Headline: Railroad-owned warehouse ruled an employer under federal railroad retirement and unemployment laws, allowing its loading and unloading workers to qualify for benefits because their work is part of railroad transportation.
Holding: The Court held that a railroad-owned warehouse is an "employer" under the Railroad Retirement and Unemployment Acts because its loading and unloading services are part of railroad transportation, so its workers qualify for those benefits.
- Allows railroad-owned warehouse workers to collect railroad retirement benefits.
- Permits those workers to receive railroad unemployment insurance payments.

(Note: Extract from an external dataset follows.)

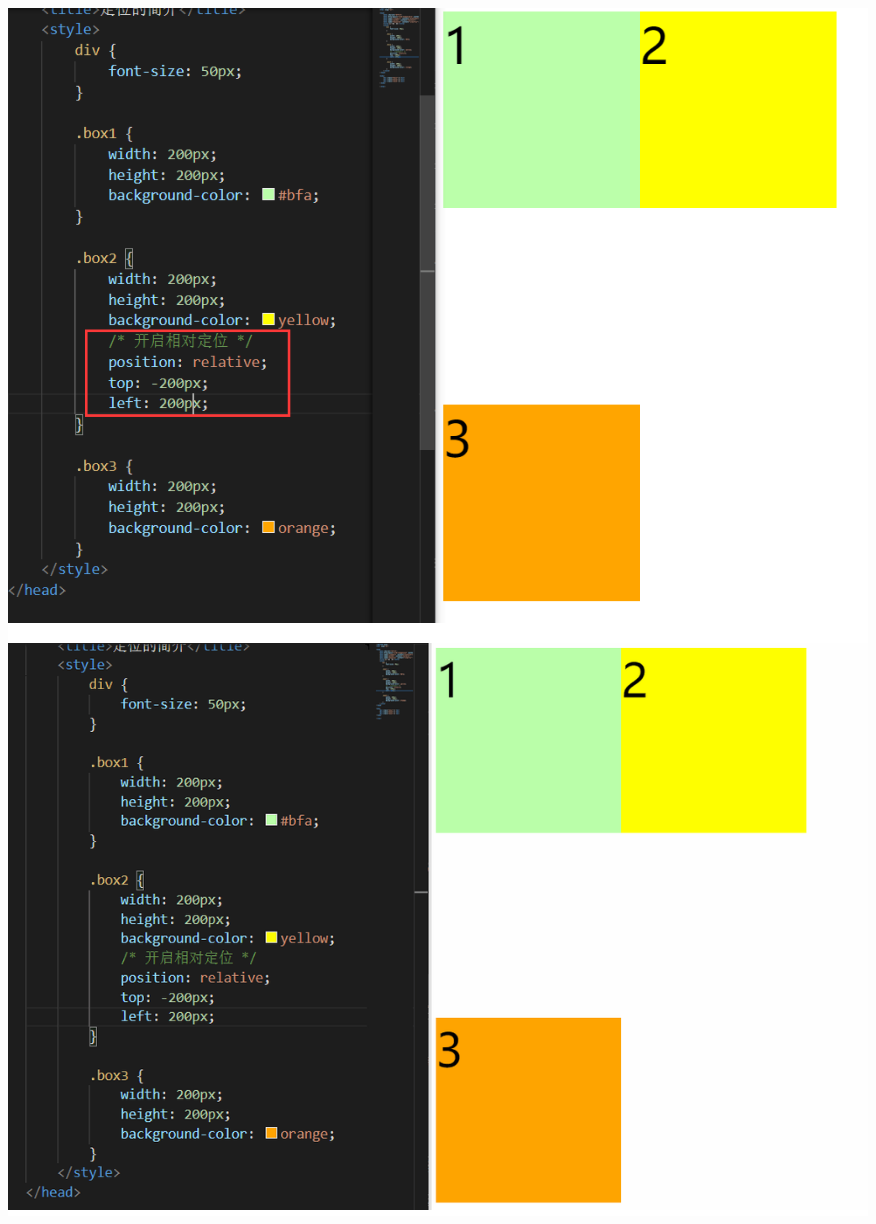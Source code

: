 ![image-20210528212227760](assets/029ae4f654a1fa3f55f08982721b354c.png)

![动画2021-25](assets/99b0e5fa36a4e7f7857a5444399913ec.gif)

- Decision covers services a railroad itself could perform; broader coverage left undecided.
Summary
Background
Duquesne Warehouse Company, a corporation wholly owned by the Pennsylvania Railroad, operated warehouses on the railroad’s sidings and handled goods like sugar and newsprint. The Railroad Retirement Board found Duquesne to be an "employer" under two federal laws that provide railroad retirement and unemployment benefits. Duquesne sued to set aside those Board orders; lower courts reached conflicting results, producing the legal questions the Court reviewed.
Reasoning
The central question was whether Duquesne’s work counts as services "in connection with" railroad transportation so that its employees are covered by the benefit laws. The Court explained that the statutory phrases at least include activities that would be transportation services under the Interstate Commerce Act. Because Duquesne regularly unloaded, stored, and reloaded carload shipments and performed similar handling services that the railroad itself could perform and charge for, those activities fall within the Acts’ definition of employer. The Court therefore treated Duquesne as an employer for the acts at issue and resolved the conflicting lower-court rulings accordingly.
Real world impact
Workers who perform loading, unloading, storage, and related handling for railroad-owned warehouses like Duquesne can be covered by the Railroad Retirement and Railroad Unemployment Insurance Acts. The decision rests on the services the railroad could perform itself, and the Court did not decide whether every other service performed by affiliates is covered, so some questions remain for future cases.